» Assigned task:
Using the listing below, extract each line that has the word "time" in it.
**** Dataset records ****
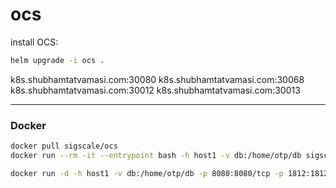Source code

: # ocs

install OCS:
```bash
helm upgrade -i ocs .
```

k8s.shubhamtatvamasi.com:30080
k8s.shubhamtatvamasi.com:30068
k8s.shubhamtatvamasi.com:30012
k8s.shubhamtatvamasi.com:30013

---
### Docker

```bash
docker pull sigscale/ocs
docker run --rm -it --entrypoint bash -h host1 -v db:/home/otp/db sigscale/ocs bin/initialize
```

```bash
docker run -d -h host1 -v db:/home/otp/db -p 8080:8080/tcp -p 1812:1812/udp -p 1813:1813/udp -p 3868:3868/tcp sigscale/ocs
```
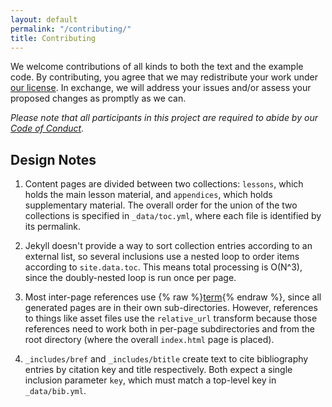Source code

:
 ```yaml
---
layout: default
permalink: "/contributing/"
title: Contributing
---
```

We welcome contributions of all kinds to both the text and the example
code.  By contributing, you agree that we may redistribute your work
under [our license](../license/).  In exchange, we will address your
issues and/or assess your proposed changes as promptly as we can.

*Please note that all participants in this project
are required to abide by our [Code of Conduct](../conduct/).*

## Design Notes

1. Content pages are divided between two collections: `lessons`, which
   holds the main lesson material, and `appendices`, which holds
   supplementary material. The overall order for the union of the two
   collections is specified in `_data/toc.yml`, where each file is
   identified by its permalink.

2. Jekyll doesn't provide a way to sort collection entries according
   to an external list, so several inclusions use a nested loop to
   order items according to `site.data.toc`.  This means total
   processing is O(N^3), since the doubly-nested loop is run once per
   page.

3. Most inter-page references use {% raw %}[term](../permalink/){% endraw %},
   since all generated pages are in their own sub-directories.  However,
   references to things like asset files use the `relative_url` transform
   because those references need to work both in per-page subdirectories and
   from the root directory (where the overall `index.html` page is placed).

4. `_includes/bref` and `_includes/btitle` create text to cite
    bibliography entries by citation key and title respectively.  Both
    expect a single inclusion parameter `key`, which must match a
    top-level key in `_data/bib.yml`.
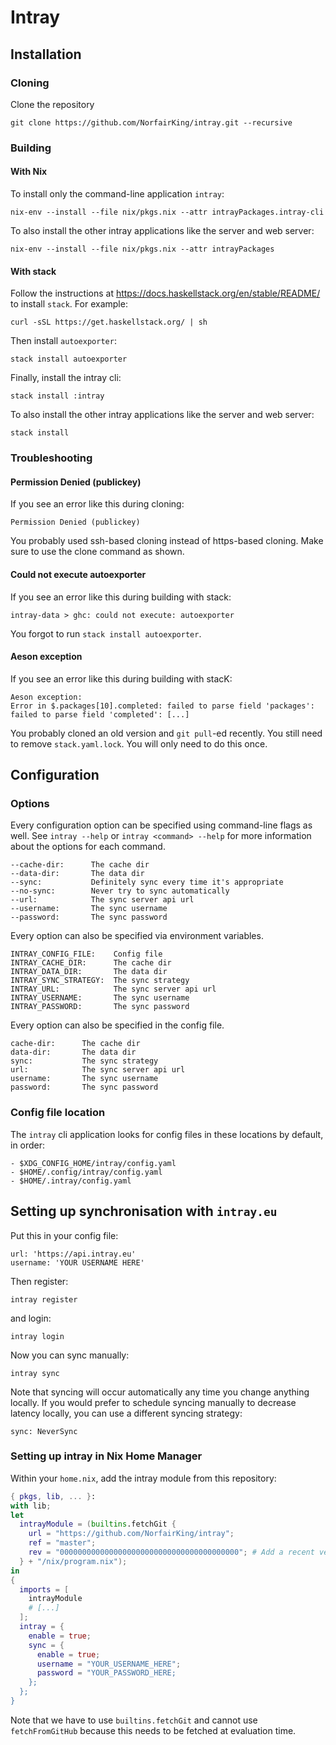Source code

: # Intray


## Installation 

### Cloning

Clone the repository

``` shell
git clone https://github.com/NorfairKing/intray.git --recursive
```


### Building


#### With Nix

To install only the command-line application `intray`:

``` shell
nix-env --install --file nix/pkgs.nix --attr intrayPackages.intray-cli
```

To also install the other intray applications like the server and web server:

``` shell
nix-env --install --file nix/pkgs.nix --attr intrayPackages
```


#### With stack

Follow the instructions at https://docs.haskellstack.org/en/stable/README/
to install `stack`.
For example:

``` shell
curl -sSL https://get.haskellstack.org/ | sh
```

Then install `autoexporter`:

``` shell
stack install autoexporter
```

Finally, install the intray cli:

``` shell
stack install :intray
```

To also install the other intray applications like the server and web server:

``` shell
stack install
```

### Troubleshooting 

#### Permission Denied (publickey)

If you see an error like this during cloning:

```
Permission Denied (publickey)
```

You probably used ssh-based cloning instead of https-based cloning.
Make sure to use the clone command as shown.

#### Could not execute autoexporter

If you see an error like this during building with stack:

```
intray-data > ghc: could not execute: autoexporter
```

You forgot to run `stack install autoexporter`.

#### Aeson exception

If you see an error like this during building with stacK:

```
Aeson exception:
Error in $.packages[10].completed: failed to parse field 'packages': failed to parse field 'completed': [...]
```

You probably cloned an old version and `git pull`-ed recently.
You still need to remove `stack.yaml.lock`.
You will only need to do this once.


## Configuration

### Options

Every configuration option can be specified using command-line flags as well.
See `intray --help` or `intray <command> --help` for more information about the options for each command.

```
--cache-dir:      The cache dir
--data-dir:       The data dir
--sync:           Definitely sync every time it's appropriate
--no-sync:        Never try to sync automatically
--url:            The sync server api url
--username:       The sync username
--password:       The sync password
```

Every option can also be specified via environment variables.

```
INTRAY_CONFIG_FILE:    Config file
INTRAY_CACHE_DIR:      The cache dir
INTRAY_DATA_DIR:       The data dir
INTRAY_SYNC_STRATEGY:  The sync strategy
INTRAY_URL:            The sync server api url
INTRAY_USERNAME:       The sync username
INTRAY_PASSWORD:       The sync password
```

Every option can also be specified in the config file.

```
cache-dir:      The cache dir
data-dir:       The data dir
sync:           The sync strategy
url:            The sync server api url
username:       The sync username
password:       The sync password
```

### Config file location

The `intray` cli application looks for config files in these locations by default, in order:

```
- $XDG_CONFIG_HOME/intray/config.yaml
- $HOME/.config/intray/config.yaml
- $HOME/.intray/config.yaml
```

## Setting up synchronisation with `intray.eu`

Put this in your config file:

```
url: 'https://api.intray.eu'
username: 'YOUR USERNAME HERE'
```

Then register:

``` shell
intray register
```

and login:

``` shell
intray login
```

Now you can sync manually:

``` shell
intray sync
```

Note that syncing will occur automatically any time you change anything locally.
If you would prefer to schedule syncing manually to decrease latency locally, you can use a different syncing strategy:

```
sync: NeverSync
```


### Setting up intray in Nix Home Manager

Within your `home.nix`, add the intray module from this repository:

``` nix
{ pkgs, lib, ... }:
with lib;
let
  intrayModule = (builtins.fetchGit {
    url = "https://github.com/NorfairKing/intray";
    ref = "master";
    rev = "0000000000000000000000000000000000000000"; # Add a recent version here.
  } + "/nix/program.nix");
in
{
  imports = [
    intrayModule
    # [...]
  ];
  intray = {
    enable = true;
    sync = {
      enable = true;
      username = "YOUR_USERNAME_HERE";
      password = "YOUR_PASSWORD_HERE;
    };
  };
}
```

Note that we have to use `builtins.fetchGit` and cannot use `fetchFromGitHub` because this needs to be fetched at evaluation time.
****
» Solution for this task:
--sync:           Definitely sync every time it's appropriate
Note that syncing will occur automatically any time you change anything locally.
Note that we have to use `builtins.fetchGit` and cannot use `fetchFromGitHub` because this needs to be fetched at evaluation time.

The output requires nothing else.